Look through the entries below and return all lines including the word "case".
===
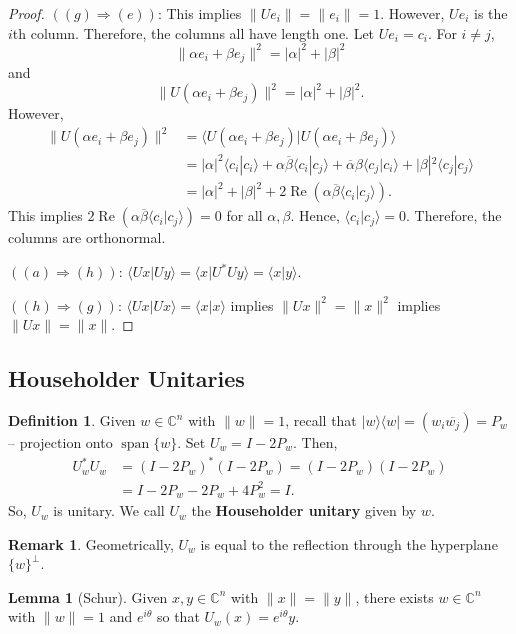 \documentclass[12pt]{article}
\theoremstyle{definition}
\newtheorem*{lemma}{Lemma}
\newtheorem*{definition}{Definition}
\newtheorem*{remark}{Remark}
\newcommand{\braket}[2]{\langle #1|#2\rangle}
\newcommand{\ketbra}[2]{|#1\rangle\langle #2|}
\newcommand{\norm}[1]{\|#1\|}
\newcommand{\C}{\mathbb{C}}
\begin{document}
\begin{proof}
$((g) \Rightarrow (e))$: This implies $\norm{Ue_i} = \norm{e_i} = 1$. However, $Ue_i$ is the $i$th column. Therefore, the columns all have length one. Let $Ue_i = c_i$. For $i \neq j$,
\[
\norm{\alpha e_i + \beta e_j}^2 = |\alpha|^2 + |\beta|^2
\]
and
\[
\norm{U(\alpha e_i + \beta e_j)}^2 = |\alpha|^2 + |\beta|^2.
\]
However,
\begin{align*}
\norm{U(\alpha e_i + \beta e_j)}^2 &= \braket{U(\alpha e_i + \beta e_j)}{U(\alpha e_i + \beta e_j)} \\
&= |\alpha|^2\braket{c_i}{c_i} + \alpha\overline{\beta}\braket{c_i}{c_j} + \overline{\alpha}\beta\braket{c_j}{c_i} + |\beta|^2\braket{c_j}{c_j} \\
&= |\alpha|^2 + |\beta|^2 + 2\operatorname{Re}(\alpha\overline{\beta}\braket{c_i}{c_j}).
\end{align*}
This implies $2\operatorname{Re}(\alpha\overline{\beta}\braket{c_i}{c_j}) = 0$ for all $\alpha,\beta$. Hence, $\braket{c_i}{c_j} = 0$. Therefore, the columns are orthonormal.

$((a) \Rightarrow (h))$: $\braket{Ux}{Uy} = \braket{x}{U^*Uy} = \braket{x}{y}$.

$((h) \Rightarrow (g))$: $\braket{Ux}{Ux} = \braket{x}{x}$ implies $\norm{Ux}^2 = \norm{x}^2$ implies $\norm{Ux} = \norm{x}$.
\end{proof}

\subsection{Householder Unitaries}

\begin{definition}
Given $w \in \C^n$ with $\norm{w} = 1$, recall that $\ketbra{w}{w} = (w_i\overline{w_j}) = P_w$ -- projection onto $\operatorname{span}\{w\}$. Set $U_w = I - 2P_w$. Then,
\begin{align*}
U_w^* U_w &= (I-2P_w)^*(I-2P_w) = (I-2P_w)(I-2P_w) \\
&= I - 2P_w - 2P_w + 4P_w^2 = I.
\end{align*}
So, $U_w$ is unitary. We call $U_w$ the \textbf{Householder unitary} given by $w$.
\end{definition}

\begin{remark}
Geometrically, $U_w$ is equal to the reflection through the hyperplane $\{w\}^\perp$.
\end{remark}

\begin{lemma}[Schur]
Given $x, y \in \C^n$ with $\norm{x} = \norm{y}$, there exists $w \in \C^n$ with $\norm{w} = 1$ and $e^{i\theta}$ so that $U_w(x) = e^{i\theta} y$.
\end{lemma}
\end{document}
===
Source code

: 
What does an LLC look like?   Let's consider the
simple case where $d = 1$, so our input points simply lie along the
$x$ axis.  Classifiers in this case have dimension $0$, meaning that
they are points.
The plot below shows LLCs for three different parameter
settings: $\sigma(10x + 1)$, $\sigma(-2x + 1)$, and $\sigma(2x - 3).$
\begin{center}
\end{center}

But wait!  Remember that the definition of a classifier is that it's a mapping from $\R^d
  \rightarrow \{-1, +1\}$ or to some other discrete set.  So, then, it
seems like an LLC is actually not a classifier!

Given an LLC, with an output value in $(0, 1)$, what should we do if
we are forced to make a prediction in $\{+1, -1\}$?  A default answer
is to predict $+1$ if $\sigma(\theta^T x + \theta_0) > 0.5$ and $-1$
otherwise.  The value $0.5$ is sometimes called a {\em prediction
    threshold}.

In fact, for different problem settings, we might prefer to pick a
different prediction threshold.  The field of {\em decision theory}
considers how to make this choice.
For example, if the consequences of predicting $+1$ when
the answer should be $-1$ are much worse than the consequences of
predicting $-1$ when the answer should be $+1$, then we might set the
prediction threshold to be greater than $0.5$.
===
OUTPUT OF THE EXERCISE:
simple case where $d = 1$, so our input points simply lie along the
$x$ axis.  Classifiers in this case have dimension $0$, meaning that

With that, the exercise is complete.